Stored data
┌──
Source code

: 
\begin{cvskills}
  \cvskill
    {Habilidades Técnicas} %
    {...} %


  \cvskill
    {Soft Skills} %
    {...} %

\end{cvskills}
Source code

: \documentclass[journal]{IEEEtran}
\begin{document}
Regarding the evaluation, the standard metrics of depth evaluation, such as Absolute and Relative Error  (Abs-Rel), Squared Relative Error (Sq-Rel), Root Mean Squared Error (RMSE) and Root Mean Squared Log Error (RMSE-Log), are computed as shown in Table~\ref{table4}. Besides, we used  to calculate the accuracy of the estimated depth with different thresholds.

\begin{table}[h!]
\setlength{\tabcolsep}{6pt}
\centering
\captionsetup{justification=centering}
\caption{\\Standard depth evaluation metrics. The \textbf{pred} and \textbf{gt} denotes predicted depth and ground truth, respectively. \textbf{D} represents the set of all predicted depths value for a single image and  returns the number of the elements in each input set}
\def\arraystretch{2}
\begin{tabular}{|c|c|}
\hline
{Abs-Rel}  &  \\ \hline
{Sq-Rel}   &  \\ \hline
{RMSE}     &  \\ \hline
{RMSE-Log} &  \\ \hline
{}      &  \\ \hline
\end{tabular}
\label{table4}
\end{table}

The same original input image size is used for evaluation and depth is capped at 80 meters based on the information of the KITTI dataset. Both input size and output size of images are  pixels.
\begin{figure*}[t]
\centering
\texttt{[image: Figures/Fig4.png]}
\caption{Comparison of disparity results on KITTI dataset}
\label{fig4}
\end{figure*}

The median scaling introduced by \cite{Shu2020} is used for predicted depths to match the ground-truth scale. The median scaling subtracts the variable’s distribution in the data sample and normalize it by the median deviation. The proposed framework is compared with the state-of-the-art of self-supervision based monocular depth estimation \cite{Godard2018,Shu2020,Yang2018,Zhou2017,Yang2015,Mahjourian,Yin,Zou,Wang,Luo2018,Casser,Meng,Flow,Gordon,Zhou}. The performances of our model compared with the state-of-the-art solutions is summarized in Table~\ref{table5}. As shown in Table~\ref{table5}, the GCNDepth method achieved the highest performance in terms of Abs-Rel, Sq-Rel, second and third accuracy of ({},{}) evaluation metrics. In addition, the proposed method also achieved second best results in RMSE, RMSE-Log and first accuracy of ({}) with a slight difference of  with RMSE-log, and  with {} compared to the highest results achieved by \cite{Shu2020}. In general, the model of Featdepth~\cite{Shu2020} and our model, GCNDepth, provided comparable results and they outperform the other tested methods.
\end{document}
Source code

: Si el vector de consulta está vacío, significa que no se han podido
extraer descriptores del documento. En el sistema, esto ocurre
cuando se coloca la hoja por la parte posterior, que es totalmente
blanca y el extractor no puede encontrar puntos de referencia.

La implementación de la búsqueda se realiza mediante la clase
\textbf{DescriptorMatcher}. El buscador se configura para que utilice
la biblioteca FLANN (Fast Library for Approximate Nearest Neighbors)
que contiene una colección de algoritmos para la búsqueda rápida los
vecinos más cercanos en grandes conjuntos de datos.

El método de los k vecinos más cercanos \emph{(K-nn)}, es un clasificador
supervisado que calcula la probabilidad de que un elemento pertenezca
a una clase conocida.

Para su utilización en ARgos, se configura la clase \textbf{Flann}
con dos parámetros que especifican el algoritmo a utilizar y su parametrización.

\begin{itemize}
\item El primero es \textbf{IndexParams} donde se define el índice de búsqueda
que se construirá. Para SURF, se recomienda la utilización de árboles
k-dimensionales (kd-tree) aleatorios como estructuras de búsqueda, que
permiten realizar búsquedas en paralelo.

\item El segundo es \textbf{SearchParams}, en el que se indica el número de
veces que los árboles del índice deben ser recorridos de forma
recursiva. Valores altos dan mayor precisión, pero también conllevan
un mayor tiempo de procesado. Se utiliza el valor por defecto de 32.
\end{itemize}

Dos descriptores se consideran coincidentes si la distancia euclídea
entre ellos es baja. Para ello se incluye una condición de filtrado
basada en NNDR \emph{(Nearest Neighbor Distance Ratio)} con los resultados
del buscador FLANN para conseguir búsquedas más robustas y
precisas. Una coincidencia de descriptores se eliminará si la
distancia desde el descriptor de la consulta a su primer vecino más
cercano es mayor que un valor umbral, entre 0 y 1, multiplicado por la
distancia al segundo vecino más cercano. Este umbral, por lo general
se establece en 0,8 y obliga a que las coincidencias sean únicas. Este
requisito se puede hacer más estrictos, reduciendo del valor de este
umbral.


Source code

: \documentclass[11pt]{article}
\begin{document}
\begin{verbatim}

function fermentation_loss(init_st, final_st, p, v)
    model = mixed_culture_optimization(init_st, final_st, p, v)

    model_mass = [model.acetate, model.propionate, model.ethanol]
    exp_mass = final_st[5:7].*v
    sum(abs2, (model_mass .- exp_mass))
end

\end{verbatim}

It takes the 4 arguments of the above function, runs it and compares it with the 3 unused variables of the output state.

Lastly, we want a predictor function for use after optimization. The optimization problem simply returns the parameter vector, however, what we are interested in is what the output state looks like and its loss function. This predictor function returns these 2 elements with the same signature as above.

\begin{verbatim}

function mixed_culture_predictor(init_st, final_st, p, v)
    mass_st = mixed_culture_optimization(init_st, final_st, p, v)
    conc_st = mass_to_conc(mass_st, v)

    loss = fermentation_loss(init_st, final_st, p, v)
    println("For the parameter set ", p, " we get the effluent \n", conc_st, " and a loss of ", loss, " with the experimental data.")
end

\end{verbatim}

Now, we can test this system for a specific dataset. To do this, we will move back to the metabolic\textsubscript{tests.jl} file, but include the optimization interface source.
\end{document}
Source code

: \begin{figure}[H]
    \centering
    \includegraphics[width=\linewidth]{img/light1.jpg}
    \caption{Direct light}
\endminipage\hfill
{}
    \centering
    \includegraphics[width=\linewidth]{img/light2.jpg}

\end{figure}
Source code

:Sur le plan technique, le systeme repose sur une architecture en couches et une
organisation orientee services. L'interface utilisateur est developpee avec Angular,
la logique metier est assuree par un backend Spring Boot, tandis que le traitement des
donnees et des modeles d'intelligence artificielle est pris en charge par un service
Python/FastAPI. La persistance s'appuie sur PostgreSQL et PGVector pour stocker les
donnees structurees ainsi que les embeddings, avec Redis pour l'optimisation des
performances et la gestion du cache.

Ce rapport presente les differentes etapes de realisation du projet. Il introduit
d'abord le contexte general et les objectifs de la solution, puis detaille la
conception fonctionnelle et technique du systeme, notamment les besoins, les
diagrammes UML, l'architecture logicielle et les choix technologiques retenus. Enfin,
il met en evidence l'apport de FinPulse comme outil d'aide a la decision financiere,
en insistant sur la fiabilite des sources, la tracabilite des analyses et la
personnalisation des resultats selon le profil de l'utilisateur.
└──
DESCRIPTION OF THE TASK:
Output the lines above between the one holding "depth evaluation metrics." and the one holding "se han podido", inclusive, with nothing before or after them.

YOUR SOLUTION:
\caption{\\Standard depth evaluation metrics. The \textbf{pred} and \textbf{gt} denotes predicted depth and ground truth, respectively. \textbf{D} represents the set of all predicted depths value for a single image and  returns the number of the elements in each input set}
\def\arraystretch{2}
\begin{tabular}{|c|c|}
\hline
{Abs-Rel}  &  \\ \hline
{Sq-Rel}   &  \\ \hline
{RMSE}     &  \\ \hline
{RMSE-Log} &  \\ \hline
{}      &  \\ \hline
\end{tabular}
\label{table4}
\end{table}

The same original input image size is used for evaluation and depth is capped at 80 meters based on the information of the KITTI dataset. Both input size and output size of images are  pixels.
\begin{figure*}[t]
\centering
\texttt{[image: Figures/Fig4.png]}
\caption{Comparison of disparity results on KITTI dataset}
\label{fig4}
\end{figure*}

The median scaling introduced by \cite{Shu2020} is used for predicted depths to match the ground-truth scale. The median scaling subtracts the variable’s distribution in the data sample and normalize it by the median deviation. The proposed framework is compared with the state-of-the-art of self-supervision based monocular depth estimation \cite{Godard2018,Shu2020,Yang2018,Zhou2017,Yang2015,Mahjourian,Yin,Zou,Wang,Luo2018,Casser,Meng,Flow,Gordon,Zhou}. The performances of our model compared with the state-of-the-art solutions is summarized in Table~\ref{table5}. As shown in Table~\ref{table5}, the GCNDepth method achieved the highest performance in terms of Abs-Rel, Sq-Rel, second and third accuracy of ({},{}) evaluation metrics. In addition, the proposed method also achieved second best results in RMSE, RMSE-Log and first accuracy of ({}) with a slight difference of  with RMSE-log, and  with {} compared to the highest results achieved by \cite{Shu2020}. In general, the model of Featdepth~\cite{Shu2020} and our model, GCNDepth, provided comparable results and they outperform the other tested methods.
\end{document}
Source code

: Si el vector de consulta está vacío, significa que no se han podido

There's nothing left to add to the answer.